I think you might be right  guess I've wasted my cash.  I wish I had just forked out for something new.


----------



## Zeus. (19 Sep 2017)

Take it the white plastic washer fits between the spring and the housing ? If so I would increase the thickness of the white plastic washer that will increase the pressure on the spring which will affect the working pressure. If the working pressure decreases the amount it decreases is relative to the thickness increase. Visa versa if the working pressure increases. 

That would be my next move


----------



## Samjpikey (20 Sep 2017)

Hi my co2 art reg has the exact same working pressure as yours.
There's no issue with the solenoid however I haven't used mine for 2 years up untill last night where I had a few teething problems with setting the needle valve/bubble count.... but seems ok now. 
It's running an up inline atomiser 
Cheers 

Sent from my SM-G950F using Tapatalk


----------



## John S (20 Sep 2017)

The Co2 art website says they are preset at 43 psi.  If they are running at 80 this is wrong. I can't think of an atomiser that needs 5 bar to work. Most are under 2.5 bar.


----------



## BexM (20 Sep 2017)

Zeus. said:


> Take it the white plastic washer fits between the spring and the housing ?
> 
> That would be my next move




yes I think it does, I could add another washer and I think that might work, would it have to be nylon or could a metal one be used?


----------



## Zeus. (20 Sep 2017)

BexM said:


> yes I think it does, I could add another washer and I think that might work, would it have to be nylon or could a metal one be used?



dont think it really matters, its just a spacer after all. (Bit like the Bucket and shims used to set the valve clearances on overhead cams for internal combustion engines) 

But it could be sign that the seals 'O rings' may need replacing also


----------



## BexM (20 Sep 2017)

Bugger, this is starting to become a pita.
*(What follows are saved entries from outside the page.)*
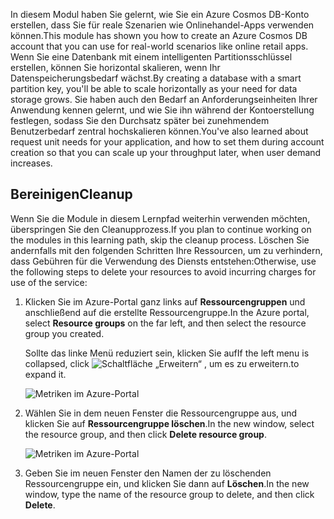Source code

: <span data-ttu-id="9fe58-101">In diesem Modul haben Sie gelernt, wie Sie ein Azure Cosmos DB-Konto erstellen, dass Sie für reale Szenarien wie Onlinehandel-Apps verwenden können.</span><span class="sxs-lookup"><span data-stu-id="9fe58-101">This module has shown you how to create an Azure Cosmos DB account that you can use for real-world scenarios like online retail apps.</span></span> <span data-ttu-id="9fe58-102">Wenn Sie eine Datenbank mit einem intelligenten Partitionsschlüssel erstellen, können Sie horizontal skalieren, wenn Ihr Datenspeicherungsbedarf wächst.</span><span class="sxs-lookup"><span data-stu-id="9fe58-102">By creating a database with a smart partition key, you'll be able to scale horizontally as your need for data storage grows.</span></span> <span data-ttu-id="9fe58-103">Sie haben auch den Bedarf an Anforderungseinheiten Ihrer Anwendung kennen gelernt, und wie Sie ihn während der Kontoerstellung festlegen, sodass Sie den Durchsatz später bei zunehmendem Benutzerbedarf zentral hochskalieren können.</span><span class="sxs-lookup"><span data-stu-id="9fe58-103">You've also learned about request unit needs for your application, and how to set them during account creation so that you can scale up your throughput later, when user demand increases.</span></span>

## <a name="cleanup"></a><span data-ttu-id="9fe58-104">Bereinigen</span><span class="sxs-lookup"><span data-stu-id="9fe58-104">Cleanup</span></span>

<span data-ttu-id="9fe58-105">Wenn Sie die Module in diesem Lernpfad weiterhin verwenden möchten, überspringen Sie den Cleanupprozess.</span><span class="sxs-lookup"><span data-stu-id="9fe58-105">If you plan to continue working on the modules in this learning path, skip the cleanup process.</span></span> <span data-ttu-id="9fe58-106">Löschen Sie andernfalls mit den folgenden Schritten Ihre Ressourcen, um zu verhindern, dass Gebühren für die Verwendung des Diensts entstehen:</span><span class="sxs-lookup"><span data-stu-id="9fe58-106">Otherwise, use the following steps to delete your resources to avoid incurring charges for use of the service:</span></span>

1. <span data-ttu-id="9fe58-107">Klicken Sie im Azure-Portal ganz links auf **Ressourcengruppen** und anschließend auf die erstellte Ressourcengruppe.</span><span class="sxs-lookup"><span data-stu-id="9fe58-107">In the Azure portal, select **Resource groups** on the far left, and then select the resource group you created.</span></span>  

    <span data-ttu-id="9fe58-108">Sollte das linke Menü reduziert sein, klicken Sie auf</span><span class="sxs-lookup"><span data-stu-id="9fe58-108">If the left menu is collapsed, click</span></span> ![Schaltfläche „Erweitern“](../media/5-create-a-database-and-collection/expand.png) <span data-ttu-id="9fe58-110">, um es zu erweitern.</span><span class="sxs-lookup"><span data-stu-id="9fe58-110">to expand it.</span></span>

   ![Metriken im Azure-Portal](../media/5-create-a-database-and-collection/delete-resources-select.png)

2. <span data-ttu-id="9fe58-112">Wählen Sie in dem neuen Fenster die Ressourcengruppe aus, und klicken Sie auf **Ressourcengruppe löschen**.</span><span class="sxs-lookup"><span data-stu-id="9fe58-112">In the new window, select the resource group, and then click **Delete resource group**.</span></span>

   ![Metriken im Azure-Portal](../media/5-create-a-database-and-collection/delete-resources.png)

3. <span data-ttu-id="9fe58-114">Geben Sie im neuen Fenster den Namen der zu löschenden Ressourcengruppe ein, und klicken Sie dann auf **Löschen**.</span><span class="sxs-lookup"><span data-stu-id="9fe58-114">In the new window, type the name of the resource group to delete, and then click **Delete**.</span></span>

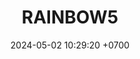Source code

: ---
layout: teamCard
permalink: /team/:title.html
categories: LI
maincover: /assets/logos/BDLF.png
puntosLJMAYO24:
date: 2024-05-02 10:29:20 +0700
title: RAINBOW5
tag: johto042024
color: black
puntosLJ202404: 12
grupo: sur
background: '#F16C38'
cover: /assets/backCard.png
team: RAINBOW5
ID: NS

---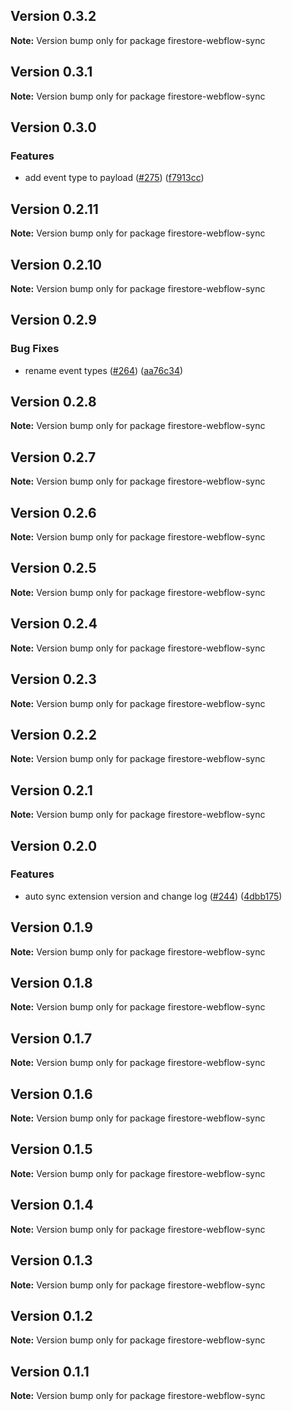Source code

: ## Version 0.3.2

**Note:** Version bump only for package firestore-webflow-sync

## Version 0.3.1

**Note:** Version bump only for package firestore-webflow-sync

## Version 0.3.0

### Features

- add event type to payload ([#275](https://github.com/simplycubed/extensions/issues/275)) ([f7913cc](https://github.com/simplycubed/extensions/commit/f7913cc7bc118ecdcd22b71aa79895dfe3b85fb0))

## Version 0.2.11

**Note:** Version bump only for package firestore-webflow-sync

## Version 0.2.10

**Note:** Version bump only for package firestore-webflow-sync

## Version 0.2.9

### Bug Fixes

- rename event types ([#264](https://github.com/simplycubed/extensions/issues/264)) ([aa76c34](https://github.com/simplycubed/extensions/commit/aa76c3457fb5e6700a7050fa26eb09e1f78d7add))

## Version 0.2.8

**Note:** Version bump only for package firestore-webflow-sync

## Version 0.2.7

**Note:** Version bump only for package firestore-webflow-sync

## Version 0.2.6

**Note:** Version bump only for package firestore-webflow-sync

## Version 0.2.5

**Note:** Version bump only for package firestore-webflow-sync

## Version 0.2.4

**Note:** Version bump only for package firestore-webflow-sync

## Version 0.2.3

**Note:** Version bump only for package firestore-webflow-sync

## Version 0.2.2

**Note:** Version bump only for package firestore-webflow-sync

## Version 0.2.1

**Note:** Version bump only for package firestore-webflow-sync

## Version 0.2.0

### Features

- auto sync extension version and change log ([#244](https://github.com/simplycubed/extensions/issues/244)) ([4dbb175](https://github.com/simplycubed/extensions/commit/4dbb17526fae5189a89164186fcf9866f555c7ea))

## Version 0.1.9

**Note:** Version bump only for package firestore-webflow-sync

## Version 0.1.8

**Note:** Version bump only for package firestore-webflow-sync

## Version 0.1.7

**Note:** Version bump only for package firestore-webflow-sync

## Version 0.1.6

**Note:** Version bump only for package firestore-webflow-sync

## Version 0.1.5

**Note:** Version bump only for package firestore-webflow-sync

## Version 0.1.4

**Note:** Version bump only for package firestore-webflow-sync

## Version 0.1.3

**Note:** Version bump only for package firestore-webflow-sync

## Version 0.1.2

**Note:** Version bump only for package firestore-webflow-sync

## Version 0.1.1

**Note:** Version bump only for package firestore-webflow-sync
I just wanted to add a little co2 to give my new set up a boost.

I bought the regulator over a year ago but haven't really used it because the solenoid that it came with was broken and the fire extiguisher was over ten years old. Seems like I got ripped off really.

I will try to add another washer and set it all up from scratch.


----------



## Samjpikey (20 Sep 2017)

I think my co2 art reg is running at just over 3 bar not 5 but I could have sworn it was 5 last night. 



Sent from my SM-G950F using Tapatalk


----------



## Zeus. (20 Sep 2017)

Mines at about 24PSI working pressure- thats is the gauge is correct OFC. As long as the working pressure is constant and you can get the needle valve to adjust to the BBS your require, the working pressure is irrelevant IMO. But the higher working pressure will make the needle valve less sensitive to adjustments.

If I increase the working pressure on my adjustable two stage reg the BBS goes up very fast without even touching the needle valve.


----------



## BexM (20 Sep 2017)

From what I've read if the working pressure is too high it can stop the solenoid closing properly and I think that might be happening. when I get a chance tomorrow I will have another look. It may just be a faulty solenoid but I found a good check list so I will go though and see if it is something else first.


----------



## Samjpikey (20 Sep 2017)

BexM said:


> From what I've read if the working pressure is too high it can stop the solenoid closing properly and I think that might be happening. when I get a chance tomorrow I will have another look. It may just be a faulty solenoid but I found a good check list so I will go though and see if it is something else first.


I have a spare solenoid valve if you want it. 
Just cover postage and it's yours
Can post a pic if you'd like 


Sent from my SM-G950F using Tapatalk


----------



## dan4x4 (20 Sep 2017)

Is it possible that the pressure was set higher to begin with then you turned it down after pipe work was all connected. and the higher pressure needed time to escape or something?

I don't know I don't have co2.


----------



## BexM (25 Sep 2017)

OK,  removed the white washer and the pressure is now at 45psi but the solenoid is still not shutting off properly....sigh


----------



## BexM (25 Sep 2017)

Samjpikey said:


> I have a spare solenoid valve if you want it.
> Just cover postage and it's yours
> Can post a pic if you'd like
> 
> Sent from my SM-G950F using Tapatalk



thanks that's very kind of you. I will see if a can fix this one. it's new so I might return it and see if I can get a new one.


----------



## John S (25 Sep 2017)

Have you taken the solenoid apart? Sometimes you just need to stretch the spring a little to fix this.


----------



## BexM (25 Sep 2017)

John S said:


> Have you taken the solenoid apart? Sometimes you just need to stretch the spring a little to fix this.


not yet, thanks, I will try that.


----------